------ PROVIDED DATA

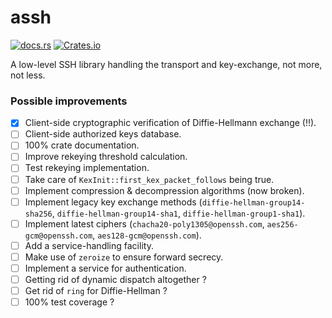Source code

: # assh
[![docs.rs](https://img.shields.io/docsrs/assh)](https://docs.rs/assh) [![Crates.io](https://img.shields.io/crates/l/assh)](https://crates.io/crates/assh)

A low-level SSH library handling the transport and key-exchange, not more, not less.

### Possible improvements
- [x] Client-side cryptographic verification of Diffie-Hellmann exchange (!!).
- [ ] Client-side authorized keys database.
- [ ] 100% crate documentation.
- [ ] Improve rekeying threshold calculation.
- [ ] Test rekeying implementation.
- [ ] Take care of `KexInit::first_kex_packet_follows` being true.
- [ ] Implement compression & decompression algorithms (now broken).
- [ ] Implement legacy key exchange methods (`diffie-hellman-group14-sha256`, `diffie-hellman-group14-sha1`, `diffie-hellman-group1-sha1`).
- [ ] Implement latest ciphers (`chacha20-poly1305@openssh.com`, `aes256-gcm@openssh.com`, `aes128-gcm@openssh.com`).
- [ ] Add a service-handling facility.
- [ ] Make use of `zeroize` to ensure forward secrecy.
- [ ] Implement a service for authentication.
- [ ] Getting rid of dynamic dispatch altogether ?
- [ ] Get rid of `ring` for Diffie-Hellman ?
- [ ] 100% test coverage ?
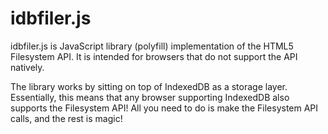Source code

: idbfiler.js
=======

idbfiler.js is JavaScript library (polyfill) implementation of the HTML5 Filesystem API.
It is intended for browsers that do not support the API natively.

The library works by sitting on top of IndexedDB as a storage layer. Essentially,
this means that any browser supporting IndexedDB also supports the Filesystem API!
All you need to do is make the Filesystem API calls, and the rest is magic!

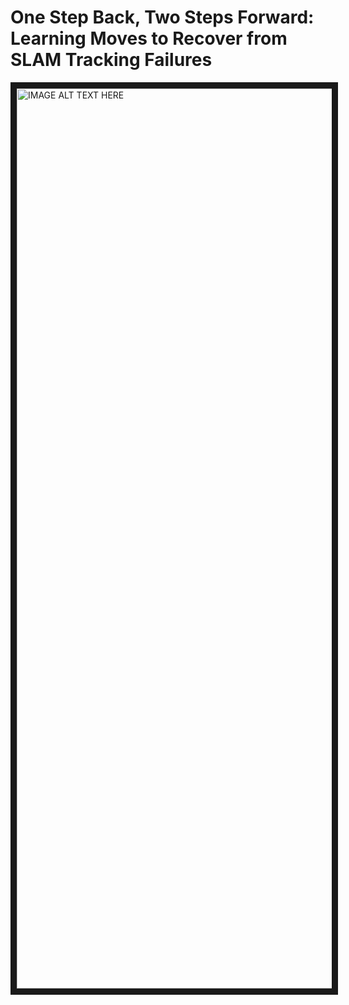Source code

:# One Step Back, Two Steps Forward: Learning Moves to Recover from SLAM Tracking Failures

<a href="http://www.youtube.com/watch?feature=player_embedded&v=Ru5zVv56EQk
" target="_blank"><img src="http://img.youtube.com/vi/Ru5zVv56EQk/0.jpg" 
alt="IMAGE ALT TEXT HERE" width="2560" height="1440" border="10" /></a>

------------

WHAT THE TASK ASKS - Your reply should consist only of the lines running from the line with "- [ ] Add a service-handling facility." to the end of the entries, both included, copied exactly and without any pictures.

TASK ANSWER -
- [ ] Add a service-handling facility.
- [ ] Make use of `zeroize` to ensure forward secrecy.
- [ ] Implement a service for authentication.
- [ ] Getting rid of dynamic dispatch altogether ?
- [ ] Get rid of `ring` for Diffie-Hellman ?
- [ ] 100% test coverage ?
Source code

: idbfiler.js
=======

idbfiler.js is JavaScript library (polyfill) implementation of the HTML5 Filesystem API.
It is intended for browsers that do not support the API natively.

The library works by sitting on top of IndexedDB as a storage layer. Essentially,
this means that any browser supporting IndexedDB also supports the Filesystem API!
All you need to do is make the Filesystem API calls, and the rest is magic!

Source code

:# One Step Back, Two Steps Forward: Learning Moves to Recover from SLAM Tracking Failures

<a href="http://www.youtube.com/watch?feature=player_embedded&v=Ru5zVv56EQk
" target="_blank"><img src="http://img.youtube.com/vi/Ru5zVv56EQk/0.jpg" 
alt="IMAGE ALT TEXT HERE" width="2560" height="1440" border="10" /></a>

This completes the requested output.